And, even where rules only affect a single provider, such as LightSquared or Dish Network, the affected providers might not think government rules are especially fair. And there always is a risk of unintended consequences, even when a policy is well intentioned.
Something like that, with price implications for lighter mobile data users, arguably has happened as an unintended result of an apparently unrelated decsion by the Federal Communications Commission regarding Verizon’s purchase of 700-MHz spectrum.
The FCC decided that Verizon was violating the “open access” rules of the 700 MHz spectrum licenses it purchased in 2008 by charging customers an additional $20 per month to tether their smartphones to other devices.
Verizon paid the fine and allowed tethering on all new data plans. Perhaps it is not a major issue, but one result of that ruling is that Verizon Wireless essentially has abandoned the “light user” part of the postpaid mobile broadband market, according to the Technology Policy Institute.

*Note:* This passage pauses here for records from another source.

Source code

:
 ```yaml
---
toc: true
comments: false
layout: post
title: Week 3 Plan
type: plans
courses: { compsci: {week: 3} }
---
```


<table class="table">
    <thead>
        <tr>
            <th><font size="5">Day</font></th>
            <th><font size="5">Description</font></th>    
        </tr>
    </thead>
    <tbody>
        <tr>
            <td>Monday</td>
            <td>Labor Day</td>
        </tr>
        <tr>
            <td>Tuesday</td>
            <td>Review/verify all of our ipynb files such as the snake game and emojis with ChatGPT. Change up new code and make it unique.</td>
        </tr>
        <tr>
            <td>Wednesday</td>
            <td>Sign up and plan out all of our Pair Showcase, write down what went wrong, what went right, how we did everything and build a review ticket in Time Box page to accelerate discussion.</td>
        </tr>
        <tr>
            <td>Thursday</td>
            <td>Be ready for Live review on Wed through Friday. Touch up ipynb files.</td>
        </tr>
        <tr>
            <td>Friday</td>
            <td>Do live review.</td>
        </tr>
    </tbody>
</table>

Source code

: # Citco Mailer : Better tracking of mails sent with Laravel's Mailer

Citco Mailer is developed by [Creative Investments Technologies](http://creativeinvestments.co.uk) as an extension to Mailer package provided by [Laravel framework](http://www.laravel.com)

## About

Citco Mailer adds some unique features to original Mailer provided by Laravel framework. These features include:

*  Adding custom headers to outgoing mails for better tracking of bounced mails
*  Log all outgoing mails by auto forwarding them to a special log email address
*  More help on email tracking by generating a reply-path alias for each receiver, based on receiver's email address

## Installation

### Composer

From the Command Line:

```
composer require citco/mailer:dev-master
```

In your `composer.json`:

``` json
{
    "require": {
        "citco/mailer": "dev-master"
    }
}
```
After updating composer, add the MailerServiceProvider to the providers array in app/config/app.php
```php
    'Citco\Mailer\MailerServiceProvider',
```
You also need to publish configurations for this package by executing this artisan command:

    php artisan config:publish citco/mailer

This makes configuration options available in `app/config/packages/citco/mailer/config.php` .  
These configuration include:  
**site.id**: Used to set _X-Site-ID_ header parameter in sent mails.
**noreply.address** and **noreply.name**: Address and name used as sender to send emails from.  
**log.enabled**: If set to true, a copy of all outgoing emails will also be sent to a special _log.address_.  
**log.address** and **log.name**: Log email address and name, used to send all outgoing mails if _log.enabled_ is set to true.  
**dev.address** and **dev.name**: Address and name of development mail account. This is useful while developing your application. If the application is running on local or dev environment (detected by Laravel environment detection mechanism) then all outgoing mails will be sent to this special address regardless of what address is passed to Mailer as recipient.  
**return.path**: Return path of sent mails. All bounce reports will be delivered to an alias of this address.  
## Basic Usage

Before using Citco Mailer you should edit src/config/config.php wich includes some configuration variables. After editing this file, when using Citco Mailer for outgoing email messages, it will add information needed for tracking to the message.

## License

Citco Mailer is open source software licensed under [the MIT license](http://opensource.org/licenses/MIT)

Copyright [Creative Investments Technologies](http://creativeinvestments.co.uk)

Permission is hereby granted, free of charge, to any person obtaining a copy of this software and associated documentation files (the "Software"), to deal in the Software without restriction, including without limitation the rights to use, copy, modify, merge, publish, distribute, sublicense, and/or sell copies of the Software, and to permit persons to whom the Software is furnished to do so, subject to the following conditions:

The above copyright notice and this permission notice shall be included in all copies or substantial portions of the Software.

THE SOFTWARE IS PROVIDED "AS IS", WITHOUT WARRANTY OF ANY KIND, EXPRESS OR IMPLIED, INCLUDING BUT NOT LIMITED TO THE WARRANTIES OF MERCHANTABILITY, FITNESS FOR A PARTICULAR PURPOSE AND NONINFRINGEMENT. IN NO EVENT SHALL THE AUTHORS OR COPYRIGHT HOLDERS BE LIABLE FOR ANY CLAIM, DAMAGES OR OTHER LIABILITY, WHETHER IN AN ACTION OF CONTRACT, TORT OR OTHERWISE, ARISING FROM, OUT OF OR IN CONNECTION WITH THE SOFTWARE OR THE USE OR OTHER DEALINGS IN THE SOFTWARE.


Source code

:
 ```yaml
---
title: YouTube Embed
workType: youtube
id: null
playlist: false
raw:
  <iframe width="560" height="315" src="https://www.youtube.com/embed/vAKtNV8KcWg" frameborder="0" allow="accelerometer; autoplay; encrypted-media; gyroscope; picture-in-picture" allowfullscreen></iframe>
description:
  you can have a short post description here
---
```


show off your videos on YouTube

Basically, Verizon and T-Mobile USA offered lighter users the more-expensive data plans, before the decision. Afterwards, Verizon became the highest-priced alternative for light data users.
You might argue that the changes are completely coincidental. You might argue the changes do not reshape the market.
But it is possible to argue that a decision ostensibly related to “open access” caused the leading mobile service provider to change its retail packaging in ways that made it the sole “high price” provider in the market where it had been within $5 to $10 a month of all the other leading providers.
That's an unintended consequence, you might argue.